San Francisco Chinatown defendant to testify for 2nd day after denying murder allegation

The defendant at the center of an organized crime investigation in San Francisco's Chinatown was set to take the stand for a second day after acknowledging dealing drugs and getting involved in a street gang, but saying he later renounced criminal activity and had nothing to do with a 2006 murder.

Raymond "Shrimp Boy" Chow is expected to again be questioned by his attorneys Tuesday in the racketeering and murder trial against him in federal court.

Prosecutors say Chow had Allen Leung, the leader of a Chinese fraternal group with criminal ties killed, and then took over the group. Chow ran an enterprise that engaged in drug trafficking, money laundering and the sale of stolen cigarettes and alcohol, according to prosecutors.

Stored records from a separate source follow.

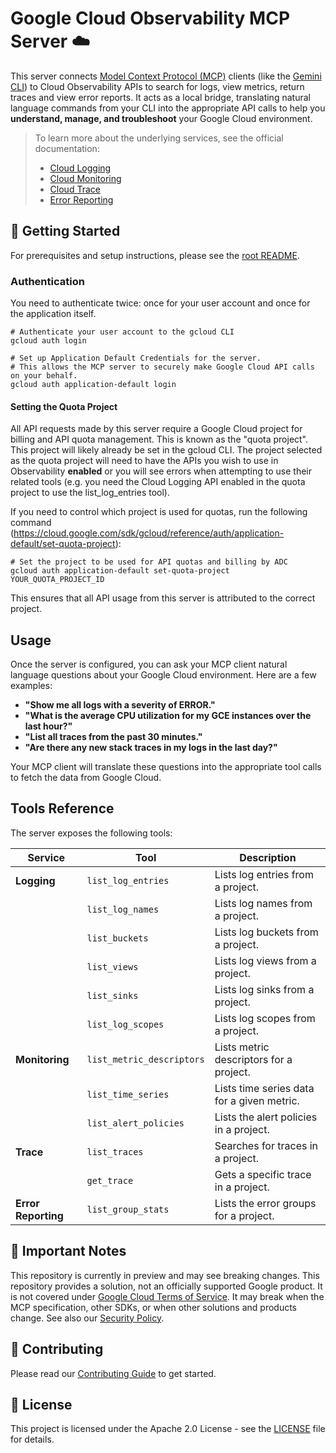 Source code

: # Google Cloud Observability MCP Server ☁️

This server connects
[Model Context Protocol (MCP)](https://modelcontextprotocol.io/) clients (like
the [Gemini CLI](https://github.com/google-gemini/gemini-cli)) to Cloud
Observability APIs to search for logs, view metrics, return traces and view error
reports. It acts as a local bridge, translating natural language commands
from your CLI into the appropriate API calls to help you
**understand, manage, and troubleshoot** your Google Cloud environment.

> To learn more about the underlying services, see the official documentation:
>
> - [Cloud Logging](https://cloud.google.com/logging/docs)
> - [Cloud Monitoring](https://cloud.google.com/monitoring/docs)
> - [Cloud Trace](https://cloud.google.com/trace/docs)
> - [Error Reporting](https://cloud.google.com/error-reporting/docs)

## 🚀 Getting Started

For prerequisites and setup instructions, please see the [root README](../../README.md#-getting-started).

### Authentication

You need to authenticate twice: once for your user account and once for the application itself.

```shell
# Authenticate your user account to the gcloud CLI
gcloud auth login

# Set up Application Default Credentials for the server.
# This allows the MCP server to securely make Google Cloud API calls on your behalf.
gcloud auth application-default login
```

#### Setting the Quota Project

All API requests made by this server require a Google Cloud project for
billing and API quota management. This is known as the "quota project". This
project will likely already be set in the gcloud CLI. The project selected as
the quota project will need to have the APIs you wish to use in Observability
**enabled** or you will see errors when attempting to use their related tools (e.g.
you need the Cloud Logging API enabled in the quota project to use the
list_log_entries tool).

If you need to control which project is used for quotas, run the following command (https://cloud.google.com/sdk/gcloud/reference/auth/application-default/set-quota-project):

```shell
# Set the project to be used for API quotas and billing by ADC
gcloud auth application-default set-quota-project YOUR_QUOTA_PROJECT_ID
```

This ensures that all API usage from this server is attributed to the correct project.

## Usage

Once the server is configured, you can ask your MCP client natural language questions about your Google Cloud environment. Here are a few examples:

- **"Show me all logs with a severity of ERROR."**
- **"What is the average CPU utilization for my GCE instances over the last hour?"**
- **"List all traces from the past 30 minutes."**
- **"Are there any new stack traces in my logs in the last day?"**

Your MCP client will translate these questions into the appropriate tool calls to fetch the data from Google Cloud.

## Tools Reference

The server exposes the following tools:

| Service             | Tool                      | Description                                |
| ------------------- | ------------------------- | ------------------------------------------ |
| **Logging**         | `list_log_entries`        | Lists log entries from a project.          |
|                     | `list_log_names`          | Lists log names from a project.            |
|                     | `list_buckets`            | Lists log buckets from a project.          |
|                     | `list_views`              | Lists log views from a project.            |
|                     | `list_sinks`              | Lists log sinks from a project.            |
|                     | `list_log_scopes`         | Lists log scopes from a project.           |
| **Monitoring**      | `list_metric_descriptors` | Lists metric descriptors for a project.    |
|                     | `list_time_series`        | Lists time series data for a given metric. |
|                     | `list_alert_policies`     | Lists the alert policies in a project.     |
| **Trace**           | `list_traces`             | Searches for traces in a project.          |
|                     | `get_trace`               | Gets a specific trace in a project.        |
| **Error Reporting** | `list_group_stats`        | Lists the error groups for a project.      |

## 📄 Important Notes

This repository is currently in preview and may see breaking changes. This
repository provides a solution, not an officially supported Google product. It
is not covered under [Google Cloud Terms of Service](https://cloud.google.com/terms).
It may break when the MCP specification, other SDKs, or when other solutions
and products change. See also our [Security Policy](SECURITY.md).

## 👥 Contributing

Please read our [Contributing Guide](../../CONTRIBUTING.md) to get started.

## 📝 License

This project is licensed under the Apache 2.0 License - see the [LICENSE](../../LICENSE) file for details.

The lengthy investigation led to the indictment of more than two dozen people and the conviction of a state senator.

Chow said Monday he ran an escort service, dealt cocaine and was involved in a street gang, but upon his release from prison in 1989 for a second time, he got jobs at a supermarket and law office.

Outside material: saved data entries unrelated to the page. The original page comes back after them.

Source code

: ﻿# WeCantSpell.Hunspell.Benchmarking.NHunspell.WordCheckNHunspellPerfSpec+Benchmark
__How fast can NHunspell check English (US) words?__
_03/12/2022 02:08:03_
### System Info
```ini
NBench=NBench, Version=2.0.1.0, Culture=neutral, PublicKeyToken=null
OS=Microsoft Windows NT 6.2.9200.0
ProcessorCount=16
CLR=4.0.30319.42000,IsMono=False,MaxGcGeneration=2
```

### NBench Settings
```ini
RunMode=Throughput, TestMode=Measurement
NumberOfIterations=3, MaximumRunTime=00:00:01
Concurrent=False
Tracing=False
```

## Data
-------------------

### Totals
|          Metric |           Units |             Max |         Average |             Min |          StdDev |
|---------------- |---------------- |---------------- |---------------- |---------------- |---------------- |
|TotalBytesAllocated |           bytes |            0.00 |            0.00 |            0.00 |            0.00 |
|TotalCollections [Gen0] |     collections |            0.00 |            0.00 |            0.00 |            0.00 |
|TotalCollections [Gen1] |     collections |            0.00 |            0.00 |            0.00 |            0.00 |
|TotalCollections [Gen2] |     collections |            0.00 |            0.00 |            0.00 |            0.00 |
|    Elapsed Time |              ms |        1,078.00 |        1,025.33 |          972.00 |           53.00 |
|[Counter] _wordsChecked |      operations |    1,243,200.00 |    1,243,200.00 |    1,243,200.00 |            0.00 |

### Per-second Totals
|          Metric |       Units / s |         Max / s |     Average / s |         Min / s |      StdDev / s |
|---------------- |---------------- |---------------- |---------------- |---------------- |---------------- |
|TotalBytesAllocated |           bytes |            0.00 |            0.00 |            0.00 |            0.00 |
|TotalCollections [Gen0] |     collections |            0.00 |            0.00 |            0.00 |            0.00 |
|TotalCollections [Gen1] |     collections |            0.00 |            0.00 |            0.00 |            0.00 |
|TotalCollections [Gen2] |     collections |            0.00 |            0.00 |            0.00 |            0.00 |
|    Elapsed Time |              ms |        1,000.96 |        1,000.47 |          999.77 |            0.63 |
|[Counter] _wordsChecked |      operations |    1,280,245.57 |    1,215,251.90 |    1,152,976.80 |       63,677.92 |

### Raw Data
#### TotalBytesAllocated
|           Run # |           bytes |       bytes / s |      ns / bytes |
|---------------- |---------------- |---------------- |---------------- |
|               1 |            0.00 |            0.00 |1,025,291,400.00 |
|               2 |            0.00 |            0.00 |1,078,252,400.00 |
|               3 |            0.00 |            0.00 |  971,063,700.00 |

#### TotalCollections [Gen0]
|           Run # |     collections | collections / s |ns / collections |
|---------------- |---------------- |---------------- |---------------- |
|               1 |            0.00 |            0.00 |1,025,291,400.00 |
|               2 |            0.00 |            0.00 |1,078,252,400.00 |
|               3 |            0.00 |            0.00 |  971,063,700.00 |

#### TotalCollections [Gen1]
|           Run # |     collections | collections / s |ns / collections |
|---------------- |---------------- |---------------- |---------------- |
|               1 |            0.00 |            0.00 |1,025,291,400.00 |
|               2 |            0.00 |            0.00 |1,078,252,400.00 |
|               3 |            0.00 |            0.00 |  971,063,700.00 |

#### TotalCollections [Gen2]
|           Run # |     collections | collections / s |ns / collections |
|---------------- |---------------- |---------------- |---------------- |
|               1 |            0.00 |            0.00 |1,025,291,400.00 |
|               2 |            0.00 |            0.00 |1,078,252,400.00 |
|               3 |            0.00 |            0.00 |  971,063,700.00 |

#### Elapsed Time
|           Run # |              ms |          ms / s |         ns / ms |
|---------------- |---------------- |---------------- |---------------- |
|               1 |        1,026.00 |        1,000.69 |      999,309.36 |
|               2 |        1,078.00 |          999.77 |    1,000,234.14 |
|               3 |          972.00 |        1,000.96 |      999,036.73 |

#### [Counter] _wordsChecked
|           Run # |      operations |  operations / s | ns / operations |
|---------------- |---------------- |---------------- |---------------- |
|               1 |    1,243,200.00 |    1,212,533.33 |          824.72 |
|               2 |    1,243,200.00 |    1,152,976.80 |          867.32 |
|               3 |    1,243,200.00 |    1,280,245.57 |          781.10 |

Chow testified in English, though it's not his first language and he has used a translator during other court hearings.

Chow was convicted on a federal gun charge in 1995 and released in 2003 after agreeing to cooperate in another prosecution. He said after engaging in meditation, he decided to renounce criminal activity and focused instead on writing his biography.

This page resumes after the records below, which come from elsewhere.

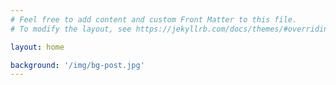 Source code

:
 ```yaml
---
# Feel free to add content and custom Front Matter to this file.
# To modify the layout, see https://jekyllrb.com/docs/themes/#overriding-theme-defaults

layout: home

background: '/img/bg-post.jpg'
---
```

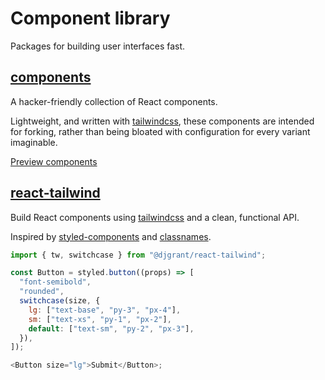 # Component library

Packages for building user interfaces fast.

## [components](./packages/components)

A hacker-friendly collection of React components.

Lightweight, and written with [tailwindcss][tw], these components are intended for forking, rather than being bloated with configuration for every variant imaginable.

[Preview components](https://components.danielgrant.co)

## [react-tailwind](./packages/react-tailwind)

Build React components using [tailwindcss][tw] and a clean, functional API.

Inspired by [styled-components][sc] and [classnames][cn].

```js
import { tw, switchcase } from "@djgrant/react-tailwind";

const Button = styled.button((props) => [
  "font-semibold",
  "rounded",
  switchcase(size, {
    lg: ["text-base", "py-3", "px-4"],
    sm: ["text-xs", "py-1", "px-2"],
    default: ["text-sm", "py-2", "px-3"],
  }),
]);

<Button size="lg">Submit</Button>;
```

[tw]: https://tailwindcss.com
[sc]: https://styled-components.com
[cn]: https://www.npmjs.com/package/classnames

Chow later said there were rumors in Chinatown that he had killed Leung, but that he was not involved in the slaying.

"I've been waiting for this chance in court to tell everybody I do not kill Allen Leung...," said Chow, his voice rising. "I am innocent on that. That's a fact."

The undercover agent, who testified earlier under the pseudonym David Jordan to protect his identify, said Chow repeatedly accepted money after introducing the agent to money launderers.

The agent spent hours with Chow and people connected to him at fancy restaurants and nightclubs, recording many of their conversations. The case ultimately led to charges against Chow and more than two dozen others in 2014, and the conviction of state Sen. Leland Yee, who pleaded guilty to racketeering in July.